Work to complete: Omit every picture, and retype the lines that run from the beginning of the data below through the line containing "## Do you know FHS?", inclusive.

Start of Records for this exercise

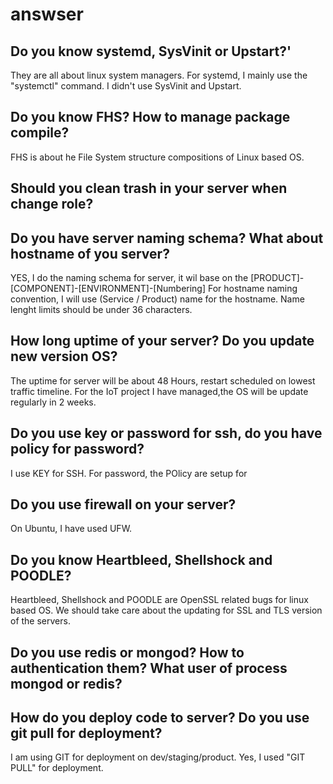 # answser
## Do you know systemd, SysVinit or Upstart?'
They are all about linux system managers.
For systemd,  I mainly use the "systemctl" command.
I didn't use SysVinit and Upstart.

## Do you know FHS? How to manage package compile?
FHS is about he File System structure compositions of Linux based OS.

## Should you clean trash in your server when change role?


## Do you have server naming schema? What about hostname of you server?
YES, I do the naming schema for server, it wil base on the [PRODUCT]-[COMPONENT]-[ENVIRONMENT]-[Numbering]
For hostname naming convention, I will use (Service / Product) name for the hostname.
Name lenght limits should be under 36 characters.

## How long uptime of your server? Do you update new version OS?
The uptime for server will be about 48 Hours, restart scheduled on lowest traffic timeline.
For the IoT project I have managed,the OS will be update regularly in 2 weeks.

## Do you use key or password for ssh, do you have policy for password?
I use KEY for SSH.
For password, the POlicy are setup for 

## Do you use firewall on your server?
On Ubuntu, I have used UFW.

## Do you know Heartbleed, Shellshock and POODLE?
Heartbleed, Shellshock and POODLE are OpenSSL related bugs for linux based OS.
We should take care about the updating for SSL and TLS version of the servers.

## Do you use redis or mongod? How to authentication them? What user of process mongod or redis?


## How do you deploy code to server? Do you use git pull for deployment?
I am using GIT for deployment on dev/staging/product.
Yes, I used "GIT PULL" for deployment.
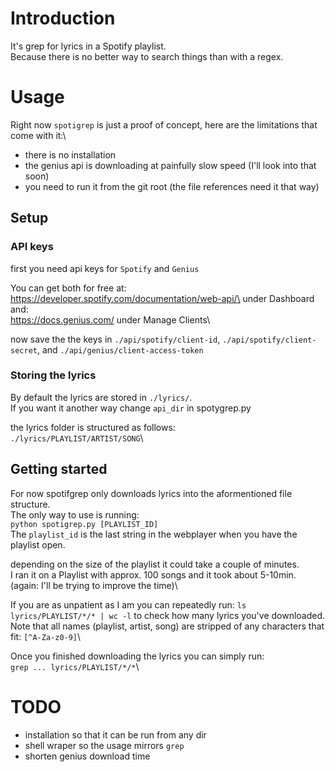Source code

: # Introduction

It's grep for lyrics in a Spotify playlist.\
Because there is no better way to search things than with a regex.

# Usage

Right now `spotigrep` is just a proof of concept, here are the limitations that come with it:\
* there is no installation
* the genius api is downloading at painfully slow speed (I'll look into that soon)
* you need to run it from the git root (the file references need it that way)

## Setup

### API keys

first you need api keys for `Spotify` and `Genius`

You can get both for free at:\
https://developer.spotify.com/documentation/web-api/\
under Dashboard\
and:\
https://docs.genius.com/
under Manage Clients\

now save the the keys in `./api/spotify/client-id`, 
`./api/spotify/client-secret`, and `./api/genius/client-access-token`

### Storing the lyrics

By default the lyrics are stored in `./lyrics/`.\
If you want it another way change `api_dir` in spotygrep.py

the lyrics folder is structured as follows:\
`./lyrics/PLAYLIST/ARTIST/SONG`\

## Getting started

For now spotifgrep only downloads lyrics into the aformentioned file structure.\
The only way to use is running:\
`python spotigrep.py [PLAYLIST_ID]`\
The `playlist_id` is the last string in the webplayer when you have the playlist open.

depending on the size of the playlist it could take a couple of minutes.\
I ran it on a Playlist with approx. 100 songs and it took about 5-10min. (again: I'll be trying to improve the time)\

If you are as unpatient as I am you can repeatedly run: `ls lyrics/PLAYLIST/*/* | wc -l` to check how many lyrics you've downloaded.\
Note that all names (playlist, artist, song) are stripped of any characters that fit: `[^A-Za-z0-9]`\

Once you finished downloading the lyrics you can simply run:\
`grep ... lyrics/PLAYLIST/*/*`\

# TODO

* installation so that it can be run from any dir
* shell wraper so the usage mirrors `grep`
* shorten genius download time
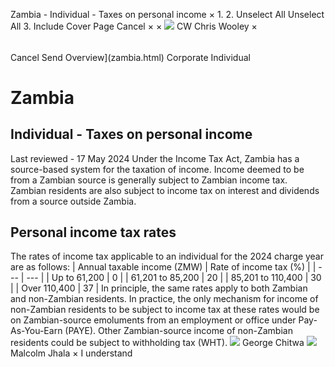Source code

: Zambia - Individual - Taxes on personal income
×
1.
2.
Unselect All
Unselect All
3.
Include Cover Page
Cancel
×
×
![](-/media/world-wide-tax-summaries/attachments/global---chris-wooley.ashx%3Frev=ac5e5f3223b34096b1afc2a6009c7320&revision=ac5e5f32-23b3-4096-b1af-c2a6009c7320&hash=859B7ADC84DC2CBEC9760E9E6EE7DE6D0A8BFCDF)
CW
Chris Wooley
×
######
Cancel
Send
Overview](zambia.html)
Corporate
Individual
# Zambia
## Individual - Taxes on personal income
Last reviewed - 17 May 2024
Under the Income Tax Act, Zambia has a source-based system for the taxation of income. Income deemed to be from a Zambian source is generally subject to Zambian income tax. Zambian residents are also subject to income tax on interest and dividends from a source outside Zambia.
## Personal income tax rates
The rates of income tax applicable to an individual for the 2024 charge year are as follows:
| Annual taxable income (ZMW) | Rate of income tax (%) |
| --- | --- |
| Up to 61,200 | 0 |
| 61,201 to 85,200 | 20 |
| 85,201 to 110,400 | 30 |
| Over 110,400 | 37 |
In principle, the same rates apply to both Zambian and non-Zambian residents. In practice, the only mechanism for income of non-Zambian residents to be subject to income tax at these rates would be on Zambian-source emoluments from an employment or office under Pay-As-You-Earn (PAYE). Other Zambian-source income of non-Zambian residents could be subject to withholding tax (WHT).
![](-/media/world-wide-tax-summaries/zambiageorge-chitwazambia--george-chitwapng20210203111248167.ashx%3Frev=90204908ab734f83bfeed37093763211&revision=90204908-ab73-4f83-bfee-d37093763211&hash=5C6E370342BF095CA0E42E02DD4D3B94E55AE8FB)
George Chitwa
![](-/media/world-wide-tax-summaries/zambiamalcolm-gurudas-george-jhalamalcolmjpg20210924054127015.ashx%3Frev=13708003974846cf97e166f23ded7edb&revision=13708003-9748-46cf-97e1-66f23ded7edb&hash=DB17EB993726FBA2603166286EE44EA363EC0876)
Malcolm Jhala
×
I understand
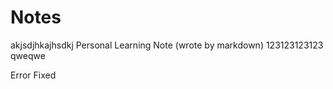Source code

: # Notes
akjsdjhkajhsdkj
Personal Learning Note (wrote by markdown)
123123123123
qweqwe

Error Fixed

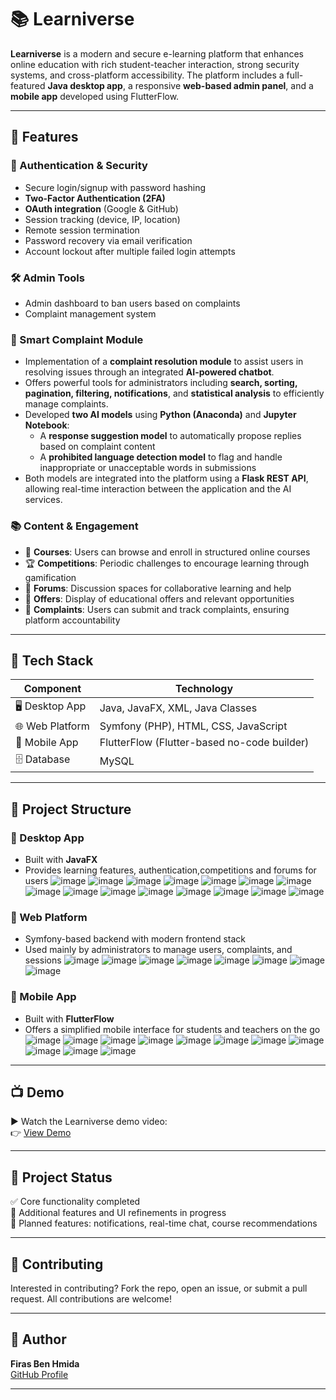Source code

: # 📚 Learniverse

**Learniverse** is a modern and secure e-learning platform that enhances online education with rich student-teacher interaction, strong security systems, and cross-platform accessibility. The platform includes a full-featured **Java desktop app**, a responsive **web-based admin panel**, and a **mobile app** developed using FlutterFlow.


---

## 🚀 Features

### 🔐 Authentication & Security
- Secure login/signup with password hashing
- **Two-Factor Authentication (2FA)**
- **OAuth integration** (Google & GitHub)
- Session tracking (device, IP, location)
- Remote session termination
- Password recovery via email verification
- Account lockout after multiple failed login attempts

### 🛠️ Admin Tools
- Admin dashboard to ban users based on complaints
- Complaint management system

### 🤖 Smart Complaint Module  
- Implementation of a **complaint resolution module** to assist users in resolving issues through an integrated **AI-powered chatbot**.  
- Offers powerful tools for administrators including **search, sorting, pagination, filtering, notifications**, and **statistical analysis** to efficiently manage complaints.  
- Developed **two AI models** using **Python (Anaconda)** and **Jupyter Notebook**:  
  - A **response suggestion model** to automatically propose replies based on complaint content  
  - A **prohibited language detection model** to flag and handle inappropriate or unacceptable words in submissions  
- Both models are integrated into the platform using a **Flask REST API**, allowing real-time interaction between the application and the AI services.

### 📚 Content & Engagement
- 📌 **Courses**: Users can browse and enroll in structured online courses  
- 🏆 **Competitions**: Periodic challenges to encourage learning through gamification  
- 💬 **Forums**: Discussion spaces for collaborative learning and help  
- 🎯 **Offers**: Display of educational offers and relevant opportunities  
- 📝 **Complaints**: Users can submit and track complaints, ensuring platform accountability 
---

## 🧠 Tech Stack

| Component         | Technology                                  |
|------------------|----------------------------------------------|
| 🖥️ Desktop App    | Java, JavaFX, XML, Java Classes              |
| 🌐 Web Platform   | Symfony (PHP), HTML, CSS, JavaScript         |
| 📱 Mobile App     | FlutterFlow (Flutter-based no-code builder) |
| 🗄️ Database       | MySQL                                        |

---

## 🧩 Project Structure

### 🔹 Desktop App
- Built with **JavaFX**
- Provides learning features, authentication,competitions and forums for users
![image](https://github.com/user-attachments/assets/77fa97a9-160b-4c10-a361-4f6ab4c9b94c)
![image](https://github.com/user-attachments/assets/4133d32e-6671-497f-963c-87e3ec3271b5)
![image](https://github.com/user-attachments/assets/603ce990-9e1a-4c83-b70b-ccfc0b928b63)
![image](https://github.com/user-attachments/assets/e71a422e-c0ca-41ab-b1cd-2e72e87db511)
![image](https://github.com/user-attachments/assets/f4fcf6e7-96ee-4dfb-9479-93b5e4d77334)
![image](https://github.com/user-attachments/assets/3f9420a6-ea71-4da6-8020-35948c1302b3)
![image](https://github.com/user-attachments/assets/c31cbf9d-e3a2-4906-8259-5b64f0e584b3)
![image](https://github.com/user-attachments/assets/f5233070-dd63-453e-95c6-4ecabb43f863)
![image](https://github.com/user-attachments/assets/971e9bc2-1d47-4ca3-8422-930d282375a6)
![image](https://github.com/user-attachments/assets/5b7aad06-45c5-4563-8555-6b737c4bca50)
![image](https://github.com/user-attachments/assets/deacff83-a14a-4059-a9a9-5ef826c8b042)
![image](https://github.com/user-attachments/assets/9d98b31e-5c14-4234-810a-511168b60805)
![image](https://github.com/user-attachments/assets/3108e44e-c963-4633-b3e1-e8cecd8a0a90)
![image](https://github.com/user-attachments/assets/dd3e9396-fed6-43f9-9b91-624bd2ffd44b)
![image](https://github.com/user-attachments/assets/6506dd67-11d7-4caa-b4cf-e5ed8db7ab19)

### 🔹 Web Platform
- Symfony-based backend with modern frontend stack
- Used mainly by administrators to manage users, complaints, and sessions
![image](https://github.com/user-attachments/assets/b2d4c44f-cfe5-4164-a3a9-d1960156c44a)
![image](https://github.com/user-attachments/assets/fbfde903-1443-4b29-bf4e-019914bff77c)
![image](https://github.com/user-attachments/assets/58bbf491-3ff8-4aa2-9d01-dd0d0e846870)
![image](https://github.com/user-attachments/assets/1932d921-323f-4f68-90d7-7f7e52517044)
![image](https://github.com/user-attachments/assets/59bd0a16-2751-4992-8b6c-26f90790a13f)
![image](https://github.com/user-attachments/assets/6b6e4b0d-2902-47b6-9c8c-d674d5017b15)
![image](https://github.com/user-attachments/assets/7891c522-c24a-4901-9043-af18a820c3ae)
![image](https://github.com/user-attachments/assets/ff51dd9b-a3a8-456e-808f-c81194385a3a)


### 🔹 Mobile App
- Built with **FlutterFlow**
- Offers a simplified mobile interface for students and teachers on the go
![image](https://github.com/user-attachments/assets/128512b3-8e6b-41f0-b773-239df6be7099)
![image](https://github.com/user-attachments/assets/f3ba2df3-4d74-4a15-844a-8e7b89ece1bd)
![image](https://github.com/user-attachments/assets/ebf12a3e-f554-491c-a295-31080e327c08)
![image](https://github.com/user-attachments/assets/a70e7695-a815-4a50-9cf9-6ad4d29b1b7c)
![image](https://github.com/user-attachments/assets/32e09b71-be8f-457c-855d-ce98fd6651aa)
![image](https://github.com/user-attachments/assets/7e920fc6-1893-4a84-89e2-1091eec7f15b)
![image](https://github.com/user-attachments/assets/873b84b9-4c2e-4e0a-a97e-a27f6cd1ff04)
![image](https://github.com/user-attachments/assets/4d8bb19d-0191-4eae-afa1-4aa4ced3ebcb)
![image](https://github.com/user-attachments/assets/27a0183e-2349-418f-b484-fac4c38e9e9e)
![image](https://github.com/user-attachments/assets/3b8d9c9a-7c20-45de-b56f-78e602b249cb)
![image](https://github.com/user-attachments/assets/de4359d0-0c59-4494-905d-6813d92da669)

---

## 📺 Demo

▶️ Watch the Learniverse demo video:  
👉 [View Demo](https://youtu.be/wXJ1rjzaVbQ)

---

## 📌 Project Status

✅ Core functionality completed  
🚧 Additional features and UI refinements in progress  
🧭 Planned features: notifications, real-time chat, course recommendations

---

## 🤝 Contributing

Interested in contributing? Fork the repo, open an issue, or submit a pull request. All contributions are welcome!

---
## 👤 Author

**Firas Ben Hmida**  
[GitHub Profile](https://github.com/firas-ben-hmida)

---



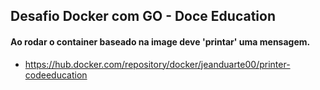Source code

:## Desafio Docker com GO - Doce Education

#### Ao rodar o container baseado na image deve 'printar' uma mensagem.

- https://hub.docker.com/repository/docker/jeanduarte00/printer-codeeducation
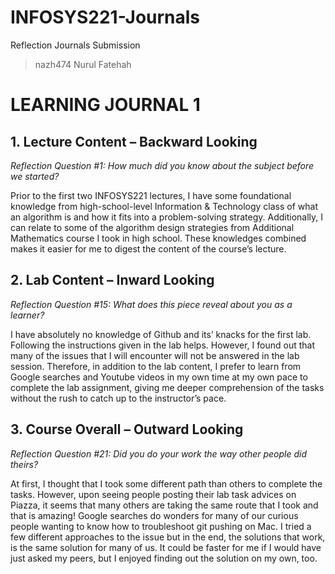 # INFOSYS221-Journals
Reflection Journals Submission

>nazh474
>Nurul Fatehah

# LEARNING JOURNAL 1
## 1. Lecture Content – Backward Looking
*Reflection Question #1: How much did you know about the subject before we started?*

Prior to the first two INFOSYS221 lectures, I have some foundational knowledge from high-school-level Information & Technology class of what an algorithm is and how it fits into a problem-solving strategy. Additionally, I can relate to some of the algorithm design strategies from Additional Mathematics course I took in high school. These knowledges combined makes it easier for me to digest the content of the course’s lecture.

## 2. Lab Content – Inward Looking
*Reflection Question #15: What does this piece reveal about you as a learner?*

I have absolutely no knowledge of Github and its’ knacks for the first lab. Following the instructions given in the lab helps. However, I found out that many of the issues that I will encounter will not be answered in the lab session. Therefore, in addition to the lab content, I prefer to learn from Google searches and Youtube videos in my own time at my own pace to complete the lab assignment, giving me deeper comprehension of the tasks without the rush to catch up to the instructor’s pace.

## 3. Course Overall – Outward Looking
*Reflection Question #21: Did you do your work the way other people did theirs?*

At first, I thought that I took some different path than others to complete the tasks. However, upon seeing people posting their lab task advices on Piazza, it seems that many others are taking the same route that I took and that is amazing! Google searches do wonders for many of our curious people wanting to know how to troubleshoot git pushing on Mac. I tried a few different approaches to the issue but in the end, the solutions that work, is the same solution for many of us. It could be faster for me if I would have just asked my peers, but I enjoyed finding out the solution on my own, too.
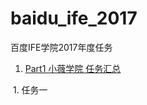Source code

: # baidu_ife_2017 

百度IFE学院2017年度任务

1. [Part1 小薇学院 任务汇总](https://github.com/justliqiang/lq_ife_2017/tree/master/part1)

  1. 任务一
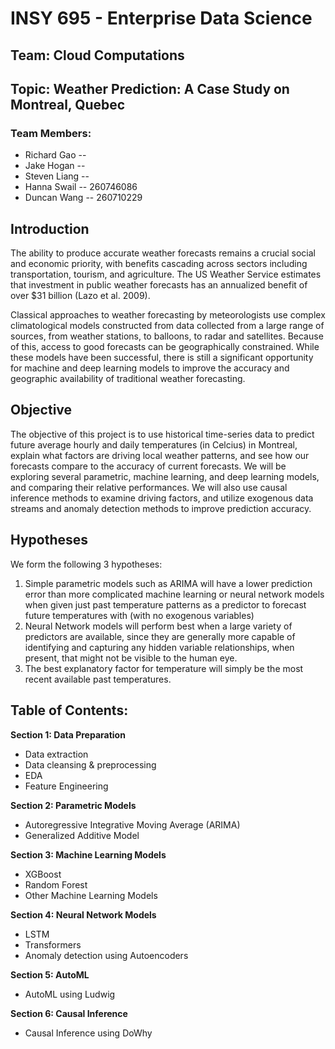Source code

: # INSY 695 - Enterprise Data Science 
## Team: Cloud Computations
## Topic: Weather Prediction: A Case Study on Montreal, Quebec

### Team Members:
- Richard Gao -- 
- Jake Hogan -- 
- Steven Liang -- 
- Hanna Swail -- 260746086
- Duncan Wang -- 260710229


## Introduction 


The ability to produce accurate weather forecasts remains a crucial social and economic priority, with benefits cascading across sectors including transportation, tourism, and agriculture. The US Weather Service estimates that investment in public weather forecasts has an annualized benefit of over $31 billion (Lazo et al. 2009).

Classical approaches to weather forecasting by meteorologists use complex climatological models constructed from data collected from a large range of sources, from weather stations, to balloons, to radar and satellites. Because of this, access to good forecasts can be geographically constrained. While these models have been successful, there is still a significant opportunity for machine and deep learning models to improve the accuracy and geographic availability of traditional weather forecasting. 

## Objective 

The objective of this project is to use historical time-series data to predict future average hourly and daily temperatures (in Celcius) in Montreal, explain what factors are driving local weather patterns, and see how our forecasts compare to the accuracy of current forecasts. We will be exploring several parametric, machine learning, and deep learning models, and comparing their relative performances. We will also use causal inference methods to examine driving factors, and utilize exogenous data streams and anomaly detection methods to improve prediction accuracy. 

## Hypotheses

We form the following 3 hypotheses:
1. Simple parametric models such as ARIMA will have a lower prediction error than more complicated machine learning or neural network models when given just past temperature patterns as a predictor to forecast future temperatures with (with no exogenous variables) 
2. Neural Network models will perform best when a large variety of predictors are available, since they are generally more capable of identifying and capturing any hidden variable relationships, when present, that might not be visible to the human eye.
2. The best explanatory factor for temperature will simply be the most recent available past temperatures.


## Table of Contents: 

**Section 1: Data Preparation**
- Data extraction 
- Data cleansing & preprocessing
- EDA
- Feature Engineering

**Section 2: Parametric Models**
- Autoregressive Integrative Moving Average (ARIMA) 
- Generalized Additive Model 

**Section 3: Machine Learning Models**
- XGBoost
- Random Forest
- Other Machine Learning Models
    
**Section 4: Neural Network Models**
- LSTM
- Transformers 
- Anomaly detection using Autoencoders 
    
**Section 5: AutoML**
- AutoML using Ludwig
    
**Section 6: Causal Inference** 
- Causal Inference using DoWhy
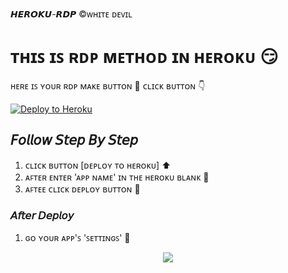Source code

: 𝙃𝙀𝙍𝙊𝙆𝙐-𝙍𝘿𝙋
©ᴡʜɪᴛᴇ ᴅᴇᴠɪʟ 
# ᴛʜɪꜱ ɪꜱ ʀᴅᴘ ᴍᴇᴛʜᴏᴅ ɪɴ ʜᴇʀᴏᴋᴜ 😏

ʜᴇʀᴇ ɪꜱ ʏᴏᴜʀ ʀᴅᴘ ᴍᴀᴋᴇ ʙᴜᴛᴛᴏɴ 🤫
ᴄʟɪᴄᴋ ʙᴜᴛᴛᴏɴ 👇
<p><a href="https://dashboard.heroku.com/new?template=https://github.com/OsharaShaveen/HerokuRdp"> <img src="https://www.herokucdn.com/deploy/button.svg" alt="Deploy to Heroku" /></a></p>


## 𝘍𝘰𝘭𝘭𝘰𝘸 𝘚𝘵𝘦𝘱 𝘉𝘺 𝘚𝘵𝘦𝘱

1. ᴄʟɪᴄᴋ ʙᴜᴛᴛᴏɴ [ᴅᴇᴘʟᴏʏ ᴛᴏ ʜᴇʀᴏᴋᴜ] ⬆
2. ᴀꜰᴛᴇʀ ᴇɴᴛᴇʀ 'ᴀᴘᴘ ɴᴀᴍᴇ' ɪɴ ᴛʜᴇ ʜᴇʀᴏᴋᴜ ʙʟᴀɴᴋ 🤫
3. ᴀꜰᴛᴇᴇ ᴄʟɪᴄᴋ ᴅᴇᴘʟᴏʏ ʙᴜᴛᴛᴏɴ 🤫

### 𝘈𝘧𝘵𝘦𝘳 𝘋𝘦𝘱𝘭𝘰𝘺

1. ɢᴏ ʏᴏᴜʀ ᴀᴘᴘ'ꜱ 'ꜱᴇᴛᴛɪɴɢꜱ' 🤫
 <p align="center">
  <img src="https://telegra.ph/file/906a3928189ef519970c0.jpg">
</p>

End of Records for this exercise

Output for this task:
 # answser
## Do you know systemd, SysVinit or Upstart?'
They are all about linux system managers.
For systemd,  I mainly use the "systemctl" command.
I didn't use SysVinit and Upstart.

## Do you know FHS? How to manage package compile?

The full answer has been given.